1.4. further reading

In my opinion, the best introduction to topology is Guillemin and Pollack’s book Differential Topology.2 My treatment of (embedded) smooth manifolds in the first few posts of this series will closely follow the first chapter of this book. A pair of very good related texts is Spivak’s Calculus on Manifolds5 and Milnor’s Topology from the Differential Viewpoint.9

For the material in this post on commutative $\bbr$-algebras, see MacLane and Birkhoff’s Algebra10, particularly Chapter IX.

1.5. references and footnotes

  1. A major upside to presenting the theory in an entirely mathematical, abstract framework is that you can easily apply what you’ve learned in other settings (e.g., physics). 

  2. V. Guillemin and A. Pollack, Differential topology, AMS Chelsea Publishing, Providence, RI, 2010, reprint of the 1974 original.  2 3

  3. There’s an entire field of mathematics that concerns itself with “turning topology into algebra” called algebraic topology

  4. To say that $t^1,\ldots,t^s$ are the “standard ordered coordinates” means that each $t^i:\bbr^s \to \bbr$ is a function with $t^i(a^1,\ldots,a^s) = a^i$ for each $n$-tuple $(a^1,\ldots,a^s) \in \bbr^s$. 
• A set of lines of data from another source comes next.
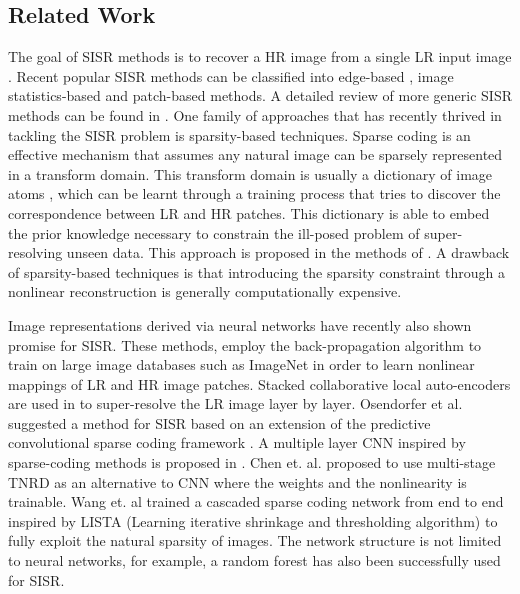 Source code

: \documentclass[10pt,twocolumn,letterpaper]{article}
\begin{document}
\subsection{Related Work}

The goal of \ac{SISR} methods is to recover a \ac{HR} image from a single \ac{LR} input image \cite{glasner2009super}. Recent popular \ac{SISR} methods can be classified into edge-based \cite{sun2011gradient}, image statistics-based \cite{efrat2013accurate,he2011single,yang2013fast,fernandez2013super} and patch-based \cite{chang2004super,wang2012semi,zhang2012multi,gao2012image,zhu2014single,timofte2014a+,dai2015jointly} methods. A detailed review of more generic \ac{SISR} methods can be found in \cite{yang2014single}. One family of approaches that has recently thrived in tackling the \ac{SISR} problem is sparsity-based techniques. Sparse coding is an effective mechanism that assumes any natural image can be sparsely represented in a transform domain. This transform domain is usually a dictionary of image atoms \cite{Mallat:2008:WTS:1525499,Elad:2010:SRR:1895005}, which can be learnt through a training process that tries to discover the correspondence between \ac{LR} and \ac{HR} patches. This dictionary is able to embed the prior knowledge necessary to constrain the ill-posed problem of super-resolving unseen data. This approach is proposed in the methods of \cite{Yang2010c, Dong2011}. A drawback of sparsity-based techniques is that introducing the sparsity constraint through a nonlinear reconstruction is generally computationally expensive.

Image representations derived via neural networks \cite{krizhevsky2012imagenet,zeiler2014visualizing,simonyan2014very} have recently also shown promise for \ac{SISR}. These methods, employ the back-propagation algorithm \cite{le1990handwritten} to train on large image databases such as ImageNet \cite{russakovsky2014imagenet} in order to learn nonlinear mappings of \ac{LR} and \ac{HR} image patches. Stacked collaborative local auto-encoders are used in \cite{cui2014deep} to  super-resolve the \ac{LR} image layer by layer. Osendorfer et al. \cite{osendorfer2014image} suggested a method for \ac{SISR} based on an extension of the predictive convolutional sparse coding framework \cite{poultney2006efficient}. A multiple layer \ac{CNN} inspired by sparse-coding methods is proposed in \cite{dong2015image}. Chen et. al. \cite{chen2015trainable} proposed to use multi-stage \ac{TNRD} as an alternative to \ac{CNN} where the weights and the nonlinearity is trainable. Wang et. al \cite{wang2015deeply} trained a cascaded sparse coding network from end to end inspired by LISTA (Learning iterative shrinkage and thresholding algorithm) \cite{gregor2010learning} to fully exploit the natural sparsity of images. The network structure is not limited to neural networks, for example, a random forest \cite{schulter2015fast} has also been successfully used for \ac{SISR}.
\end{document}
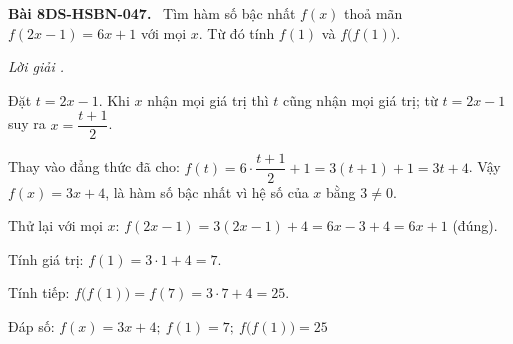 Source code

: \documentclass[12pt,a4paper]{article}
\newenvironment{problem}[1][]{\par\medskip\noindent\textbf{Bài #1.}\ }{\par}
\newenvironment{solution}[1][]{\par\noindent\textit{Lời giải #1.}\par}{\par}
\begin{document}
\begin{problem}[8DS-HSBN-047]
Tìm hàm số bậc nhất $f(x)$ thoả mãn $f(2x - 1) = 6x + 1$ với mọi $x$. Từ đó tính $f(1)$ và $f\big(f(1)\big)$.

\begin{solution}
Đặt $t = 2x - 1$. Khi $x$ nhận mọi giá trị thì $t$ cũng nhận mọi giá trị; từ $t = 2x - 1$ suy ra $x = \dfrac{t + 1}{2}$.

Thay vào đẳng thức đã cho: $f(t) = 6 \cdot \dfrac{t + 1}{2} + 1 = 3(t + 1) + 1 = 3t + 4$. Vậy $f(x) = 3x + 4$, là hàm số bậc nhất vì hệ số của $x$ bằng $3 \neq 0$.

Thử lại với mọi $x$: $f(2x - 1) = 3(2x - 1) + 4 = 6x - 3 + 4 = 6x + 1$ (đúng).

Tính giá trị: $f(1) = 3 \cdot 1 + 4 = 7$.

Tính tiếp: $f\big(f(1)\big) = f(7) = 3 \cdot 7 + 4 = 25$.

Đáp số: $\boxed{f(x) = 3x + 4;\ f(1) = 7;\ f\big(f(1)\big) = 25}$
\end{solution}
\end{problem}
\end{document}
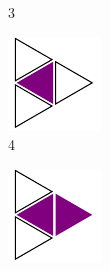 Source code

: \documentclass{article}
\begin{document}
\begin{figure}[H]
\begin{subfigure}[b]{0.1\textwidth}
         \caption*{3}
     \end{subfigure}
     \hfill
     \begin{subfigure}[b]{0.1\textwidth}
         \centering
         \includegraphics[width=\textwidth]{graphics/introduction/configurations/c4.pdf}
         \caption*{4}
     \end{subfigure}
     \hfill
     \begin{subfigure}[b]{0.1\textwidth}
         \centering
         \includegraphics[width=\textwidth]{graphics/introduction/configurations/c5.pdf}

\end{subfigure}
\end{figure}
\end{document}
  5. M. Spivak, Calculus on manifolds. A modern approach to classical theorems of advanced calculus, W. A. Benjamin, Inc., New York-Amsterdam, 1965.  2

  6. It is proved on pages 9 and 10 of (2) that the definition of $T_p(M)$ just given does not depend on the choice of local parameterization $\phi$ and that $\phi_{\ast t}$ is indeed injective. 

  7. This means that $e_i$ is the vector in $\bbr^n$ with a $1$ in the $i$-th entry and zeros elsewhere. 

  8. Just as one proves that the tangent space $T_p(M)$ is independent of the choice of local parameterization, one may prove easily that the definition of $\alpha_{\ast p}$ does not depend on local parametrizations. 

  9. J. W. Milnor, Topology from the differentiable viewpoint, Princeton Landmarks in Mathematics, Princeton University Press, Princeton, NJ, 1997, based on notes by D. W. Weaver, revised reprint of the 1965 original. 

  10. S. MacLane and G. Birkhoff. Algebra. Chelsea Publishing Co., New York, third edition, 1988.